**ASSIGNMENT**
Collect all lines containing the word "گزارش" from the data.

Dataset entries
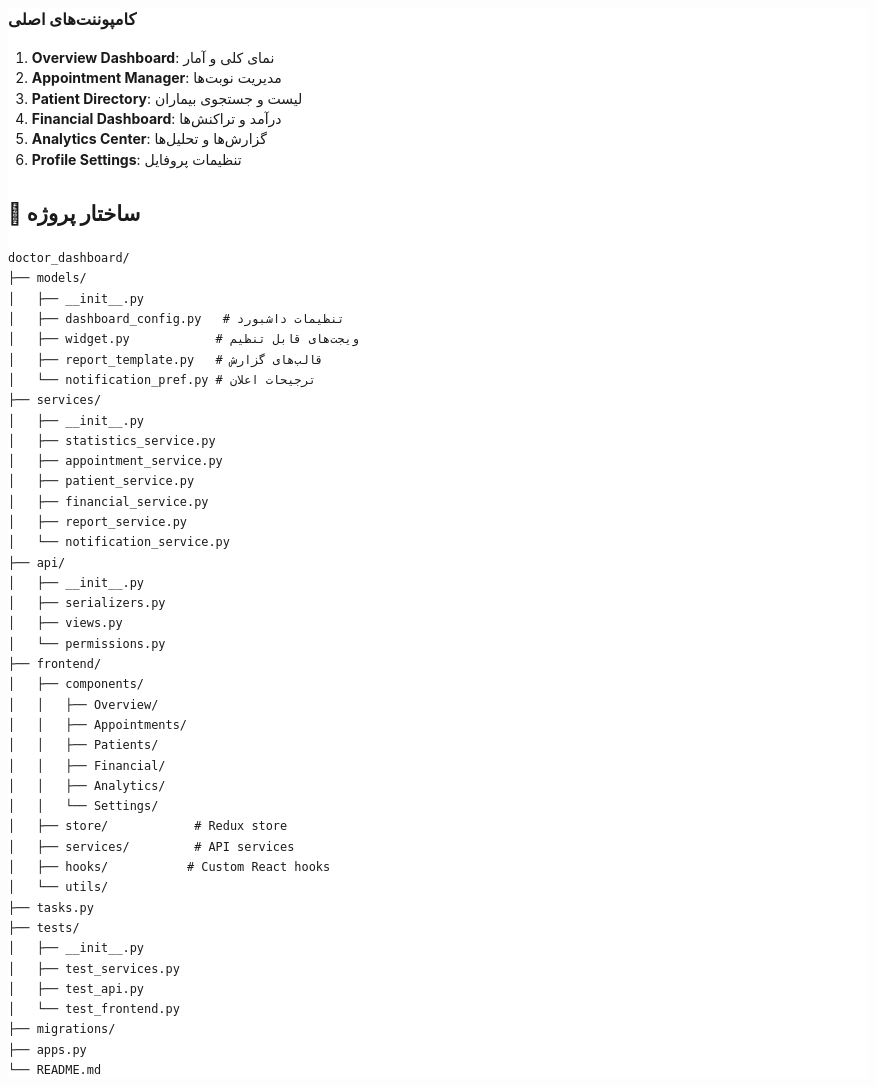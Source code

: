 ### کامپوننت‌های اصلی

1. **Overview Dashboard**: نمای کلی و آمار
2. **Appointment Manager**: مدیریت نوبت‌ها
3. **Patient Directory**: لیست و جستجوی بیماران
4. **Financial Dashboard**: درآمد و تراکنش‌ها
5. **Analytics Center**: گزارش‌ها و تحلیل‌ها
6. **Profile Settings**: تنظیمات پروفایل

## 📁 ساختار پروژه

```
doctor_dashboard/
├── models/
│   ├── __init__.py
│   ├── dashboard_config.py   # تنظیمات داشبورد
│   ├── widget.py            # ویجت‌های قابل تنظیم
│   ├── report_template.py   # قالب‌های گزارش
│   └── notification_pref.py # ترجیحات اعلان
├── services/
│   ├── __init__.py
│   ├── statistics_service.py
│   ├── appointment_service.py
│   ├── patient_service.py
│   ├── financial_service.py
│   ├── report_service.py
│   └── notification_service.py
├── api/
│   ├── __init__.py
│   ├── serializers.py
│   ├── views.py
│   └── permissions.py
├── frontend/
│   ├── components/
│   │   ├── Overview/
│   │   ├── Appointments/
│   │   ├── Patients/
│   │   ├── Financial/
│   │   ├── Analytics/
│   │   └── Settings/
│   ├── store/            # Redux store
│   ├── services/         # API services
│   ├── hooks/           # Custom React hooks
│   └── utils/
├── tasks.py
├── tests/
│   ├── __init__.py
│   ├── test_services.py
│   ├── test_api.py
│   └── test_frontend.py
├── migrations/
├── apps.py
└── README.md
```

**RESULT OF THE EXERCISE**
5. **Analytics Center**: گزارش‌ها و تحلیل‌ها
│   ├── report_template.py   # قالب‌های گزارش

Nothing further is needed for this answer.